Am 1. Juni 2026 haben Bürgerinnen und Bürger ihre Erfahrungen eingebracht. Auf dem Tisch lagen zusätzliche Bäume, entsiegelte Flächen, Fassadenbegrünung, Schattenplätze, Trinkwasserbrunnen und Hitzeschutzpläne für Pflegeeinrichtungen und Kindertagesstätten.

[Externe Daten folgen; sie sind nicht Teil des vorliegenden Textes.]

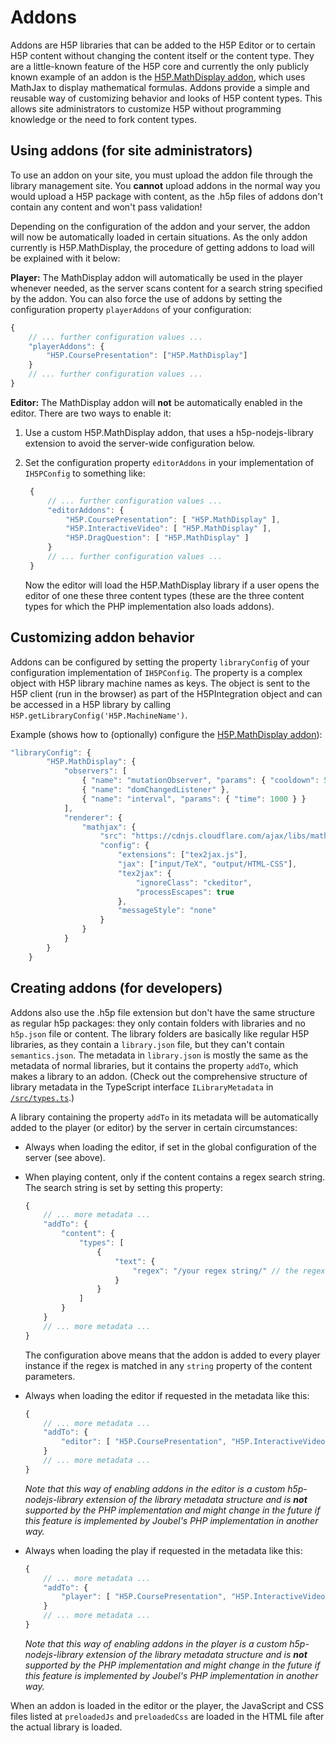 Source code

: # Addons

Addons are H5P libraries that can be added to the H5P Editor or to certain H5P
content without changing the content itself or the content type. They are a
little-known feature of the H5P core and currently the only publicly known
example of an addon is the [H5P.MathDisplay
addon](https://h5p.org/mathematical-expressions), which uses MathJax to display
mathematical formulas. Addons provide a simple and reusable way of customizing
behavior and looks of H5P content types. This allows site administrators to
customize H5P without programming knowledge or the need to fork content types.

## Using addons \(for site administrators\)

To use an addon on your site, you must upload the addon file through the library
management site. You **cannot** upload addons in the normal way you would upload
a H5P package with content, as the .h5p files of addons don't contain any
content and won't pass validation!

Depending on the configuration of the addon and your server, the addon will now
be automatically loaded in certain situations. As the only addon currently is
H5P.MathDisplay, the procedure of getting addons to load will be explained with
it below:

**Player:** The MathDisplay addon will automatically be used in the player
whenever needed, as the server scans content for a search string specified by
the addon. You can also force the use of addons by setting the configuration
property `playerAddons` of your configuration:

```javascript
{
    // ... further configuration values ...
    "playerAddons": {
        "H5P.CoursePresentation": ["H5P.MathDisplay"]
    }
    // ... further configuration values ...
}
```

**Editor:** The MathDisplay addon will **not** be automatically enabled in the
editor. There are two ways to enable it:

1. Use a custom H5P.MathDisplay addon, that uses a h5p-nodejs-library
   extension to avoid the server-wide configuration below.

2. Set the configuration property `editorAddons` in your implementation of
   `IH5PConfig` to something like:

   ```javascript
    {
        // ... further configuration values ...
        "editorAddons": {
            "H5P.CoursePresentation": [ "H5P.MathDisplay" ],
            "H5P.InteractiveVideo": [ "H5P.MathDisplay" ],
            "H5P.DragQuestion": [ "H5P.MathDisplay" ]
        }
        // ... further configuration values ...
    }
   ```

   Now the editor will load the H5P.MathDisplay library if a user opens the
   editor of one these three content types \(these are the three content types
   for which the PHP implementation also loads addons\).

## Customizing addon behavior

Addons can be configured by setting the property `libraryConfig` of your
configuration implementation of `IH5PConfig`. The property is a complex object
with H5P library machine names as keys. The object is sent to the H5P client
\(run in the browser\) as part of the H5PIntegration object and can be accessed
in a H5P library by calling `H5P.getLibraryConfig('H5P.MachineName')`.

Example \(shows how to \(optionally\) configure the [H5P.MathDisplay
addon](https://h5p.org/mathematical-expressions)\):

```javascript
"libraryConfig": {
        "H5P.MathDisplay": {
            "observers": [
                { "name": "mutationObserver", "params": { "cooldown": 500 } },
                { "name": "domChangedListener" },
                { "name": "interval", "params": { "time": 1000 } }
            ],
            "renderer": {
                "mathjax": {
                    "src": "https://cdnjs.cloudflare.com/ajax/libs/mathjax/2.7.5/MathJax.js",
                    "config": {
                        "extensions": ["tex2jax.js"],
                        "jax": ["input/TeX", "output/HTML-CSS"],
                        "tex2jax": {
                            "ignoreClass": "ckeditor",
                            "processEscapes": true
                        },
                        "messageStyle": "none"
                    }
                }
            }
        }
    }
```

## Creating addons \(for developers\)

Addons also use the .h5p file extension but don't have the same structure as
regular h5p packages: they only contain folders with libraries and no `h5p.json`
file or content. The library folders are basically like regular H5P libraries,
as they contain a `library.json` file, but they can't contain `semantics.json`.
The metadata in `library.json` is mostly the same as the metadata of normal
libraries, but it contains the property `addTo`, which makes a library to an
addon. \(Check out the comprehensive structure of library metadata in the
TypeScript interface `ILibraryMetadata` in
[`/src/types.ts`](/packages/h5p-server/src/types.ts).\)

A library containing the property `addTo` in its metadata will be automatically added to the player \(or editor\) by the server in certain circumstances:

* Always when loading the editor, if set in the global configuration of the
  server \(see above\).

* When playing content, only if the content contains a regex search string. The
  search string is set by setting this property:

  ```javascript
  {
      // ... more metadata ...
      "addTo": {
          "content": {
              "types": [
                  {
                      "text": {
                          "regex": "/your regex string/" // the regex string must start and end with a slash!
                      }
                  }
              ]
          }
      }
      // ... more metadata ...
  }
  ```

  The configuration above means that the addon is added to every player instance
  if the regex is matched in any `string` property of the content parameters.

* Always when loading the editor if requested in the metadata like this:

  ```javascript
  {
      // ... more metadata ...
      "addTo": {
          "editor": [ "H5P.CoursePresentation", "H5P.InteractiveVideo" ]
      }
      // ... more metadata ...
  }
  ```

  _Note that this way of enabling addons in the editor is a custom
  h5p-nodejs-library extension of the library metadata structure and is **not**
  supported by the PHP implementation and might change in the future if this
  feature is implemented by Joubel's PHP implementation in another way._

* Always when loading the play if requested in the metadata like this:

  ```javascript
  {
      // ... more metadata ...
      "addTo": {
          "player": [ "H5P.CoursePresentation", "H5P.InteractiveVideo" ]
      }
      // ... more metadata ...
  }
  ```

  _Note that this way of enabling addons in the player is a custom
  h5p-nodejs-library extension of the library metadata structure and is **not**
  supported by the PHP implementation and might change in the future if this
  feature is implemented by Joubel's PHP implementation in another way._

When an addon is loaded in the editor or the player, the JavaScript and CSS
files listed at `preloadedJs` and `preloadedCss` are loaded in the HTML file
after the actual library is loaded.
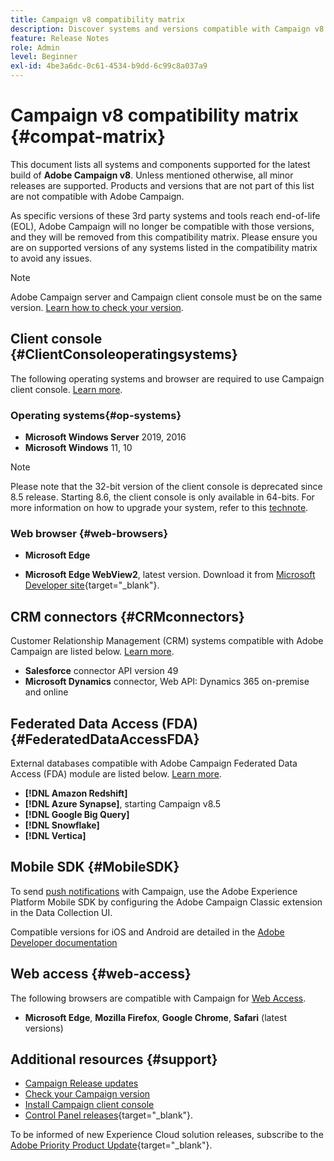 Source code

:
 ```yaml
---
title: Campaign v8 compatibility matrix
description: Discover systems and versions compatible with Campaign v8
feature: Release Notes
role: Admin
level: Beginner
exl-id: 4be3a6dc-0c61-4534-b9dd-6c99c8a037a9
---
```

# Campaign v8 compatibility matrix {#compat-matrix}

This document lists all systems and components supported for the latest build of **Adobe Campaign v8**. Unless mentioned otherwise, all minor releases are supported. Products and versions that are not part of this list are not compatible with Adobe Campaign.

As specific versions of these 3rd party systems and tools reach end-of-life (EOL), Adobe Campaign will no longer be compatible with those versions, and they will be removed from this compatibility matrix. Please ensure you are on supported versions of any systems listed in the compatibility matrix to avoid any issues.

>[!NOTE]
>
>Adobe Campaign server and Campaign client console must be on the same version. [Learn how to check your version](upgrades.md#version).

## Client console {#ClientConsoleoperatingsystems}

The following operating systems and browser are required to use Campaign client console. [Learn more](connect.md).

### Operating systems{#op-systems}

* **Microsoft Windows Server** 2019, 2016
* **Microsoft Windows** 11, 10

>[!NOTE]
>
>Please note that the 32-bit version of the client console is deprecated since 8.5 release. Starting 8.6, the client console is only available in 64-bits. For more information on how to upgrade your system, refer to this [technote](../../technotes/upgrades/console.md).

### Web browser {#web-browsers}

* **Microsoft Edge**

* **Microsoft Edge WebView2**, latest version. Download it from [Microsoft Developer site](http://www.adobe.com/go/acc-ms-webview2-runtime-download){target="_blank"}.

## CRM connectors {#CRMconnectors}

Customer Relationship Management (CRM) systems compatible with Adobe Campaign are listed below. [Learn more](../connect/crm.md).

* **Salesforce** connector API version 49
* **Microsoft Dynamics** connector, Web API: Dynamics 365 on-premise and online

## Federated Data Access (FDA){#FederatedDataAccessFDA}

External databases compatible with Adobe Campaign Federated Data Access (FDA) module are listed below. [Learn more](../connect/fda.md).

* **[!DNL Amazon Redshift]**
* **[!DNL Azure Synapse]**, starting Campaign v8.5
* **[!DNL Google Big Query]**
* **[!DNL Snowflake]**
* **[!DNL Vertica]**

## Mobile SDK {#MobileSDK}

To send [push notifications](../send/push.md) with Campaign, use the Adobe Experience Platform Mobile SDK by configuring the Adobe Campaign Classic extension in the Data Collection UI. 

Compatible versions for iOS and Android are detailed in the [Adobe Developer documentation](https://developer.adobe.com/client-sdks/home/)

## Web access {#web-access}

The following browsers are compatible with Campaign for [Web Access](connect.md#web-access).

* **Microsoft Edge**, **Mozilla Firefox**, **Google Chrome**, **Safari** (latest versions)


## Additional resources {#support}

* [Campaign Release updates](upgrades.md)
* [Check your Campaign version](upgrades.md#version)
* [Install Campaign client console](connect.md)
* [Control Panel releases](https://experienceleague.adobe.com/docs/control-panel/using/release-notes.html){target="_blank"}.

To be informed of new Experience Cloud solution releases, subscribe to the [Adobe Priority Product Update](https://www.adobe.com/subscription/priority-product-update.html){target="_blank"}. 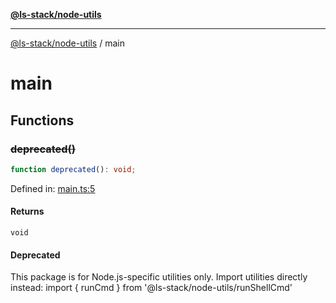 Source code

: [**@ls-stack/node-utils**](README.md)

---

[@ls-stack/node-utils](modules.md) / main

# main

## Functions

### ~~deprecated()~~

```ts
function deprecated(): void;
```

Defined in: [main.ts:5](https://github.com/lucasols/utils/blob/main/packages/node-utils/src/main.ts#L5)

#### Returns

`void`

#### Deprecated

This package is for Node.js-specific utilities only.
Import utilities directly instead: import { runCmd } from '@ls-stack/node-utils/runShellCmd'
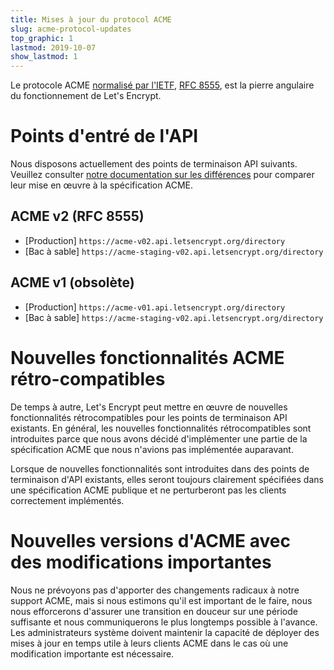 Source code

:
```yaml
---
title: Mises à jour du protocol ACME
slug: acme-protocol-updates
top_graphic: 1
lastmod: 2019-10-07
show_lastmod: 1
---
```



Le protocole ACME [normalisé par l'IETF](https://letsencrypt.org/2019/03/11/acme-protocol-ietf-standard.html), [RFC 8555](https://datatracker.ietf.org/doc/rfc8555/), est la pierre angulaire du fonctionnement de Let's Encrypt.

# Points d'entré de l'API

Nous disposons actuellement des points de terminaison API suivants. Veuillez consulter [notre documentation sur les différences](https://github.com/letsencrypt/boulder/blob/master/docs/acme-divergences.md) pour comparer leur mise en œuvre à la spécification ACME.

## ACME v2 (RFC 8555)

* [Production] `https://acme-v02.api.letsencrypt.org/directory`
* [Bac à sable] `https://acme-staging-v02.api.letsencrypt.org/directory`

## ACME v1 (obsolète)

* [Production] `https://acme-v01.api.letsencrypt.org/directory`
* [Bac à sable] `https://acme-staging-v02.api.letsencrypt.org/directory`

# Nouvelles fonctionnalités ACME rétro-compatibles

De temps à autre, Let's Encrypt peut mettre en œuvre de nouvelles fonctionnalités rétrocompatibles pour les points de terminaison API existants. En général, les nouvelles fonctionnalités rétrocompatibles sont introduites parce que nous avons décidé d'implémenter une partie de la spécification ACME que nous n'avions pas implémentée auparavant.

Lorsque de nouvelles fonctionnalités sont introduites dans des points de terminaison d'API existants, elles seront toujours clairement spécifiées dans une spécification ACME publique et ne perturberont pas les clients correctement implémentés.

# Nouvelles versions d'ACME avec des modifications importantes

Nous ne prévoyons pas d'apporter des changements radicaux à notre support ACME, mais si nous estimons qu'il est important de le faire, nous nous efforcerons d'assurer une transition en douceur sur une période suffisante et nous communiquerons le plus longtemps possible à l'avance. Les administrateurs système doivent maintenir la capacité de déployer des mises à jour en temps utile à leurs clients ACME dans le cas où une modification importante est nécessaire.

Wir müssen wissen, wo es konkret brennt
Allgemeine Ziele reichen nicht. Wir müssen wissen, wo sich bei Starkregen das Wasser sammelt, welche Wege im Sommer zu Hitzeinseln werden und welche Einrichtungen bei längeren Hitzeperioden besonders gefährdet sind.
Die Menschen vor Ort kennen viele dieser Stellen aus eigener Erfahrung. Ihre Hinweise müssen fachlich geprüft und in einen verständlichen Maßnahmenkatalog übersetzt werden.
Nicht jede gute Idee passt an jeden Ort
Ein Baum, eine entsiegelte Fläche oder ein Schattenplatz kann viel bewirken. Trotzdem müssen Pflege, Verkehrssicherheit, Leitungen, Eigentumsverhältnisse und Kosten mitgedacht werden.
Wir brauchen keine lange Wunschliste, sondern klare Prioritäten: Wo ist das Risiko am größten? Welche Maßnahme schützt besonders viele Menschen? Was lässt sich bei ohnehin geplanten Bauarbeiten gleich mit erledigen?
Jetzt braucht es Prioritäten und Verantwortliche
Die Ergebnisse dürfen nicht in einer Schublade verschwinden. Der Maßnahmenkatalog muss verständlich veröffentlicht werden. Zu jeder Priorität gehören ein Verantwortlicher, ein realistischer Zeitplan und eine Kostenschätzung.
Klimaanpassung, Starkregenvorsorge und Investitionsplanung gehören zusammen. Wer früh handelt, schützt Menschen und verhindert teure Schäden. Genau daran muss sich der weitere Prozess messen lassen.
Quelle: Rückblick der Verbandsgemeinde auf den Workshop vom 1. Juni 2026
Dieser Beitrag gibt meine persönliche politische Bewertung wieder. Er ist keine offizielle Mitteilung der Verbandsgemeinde Vallendar.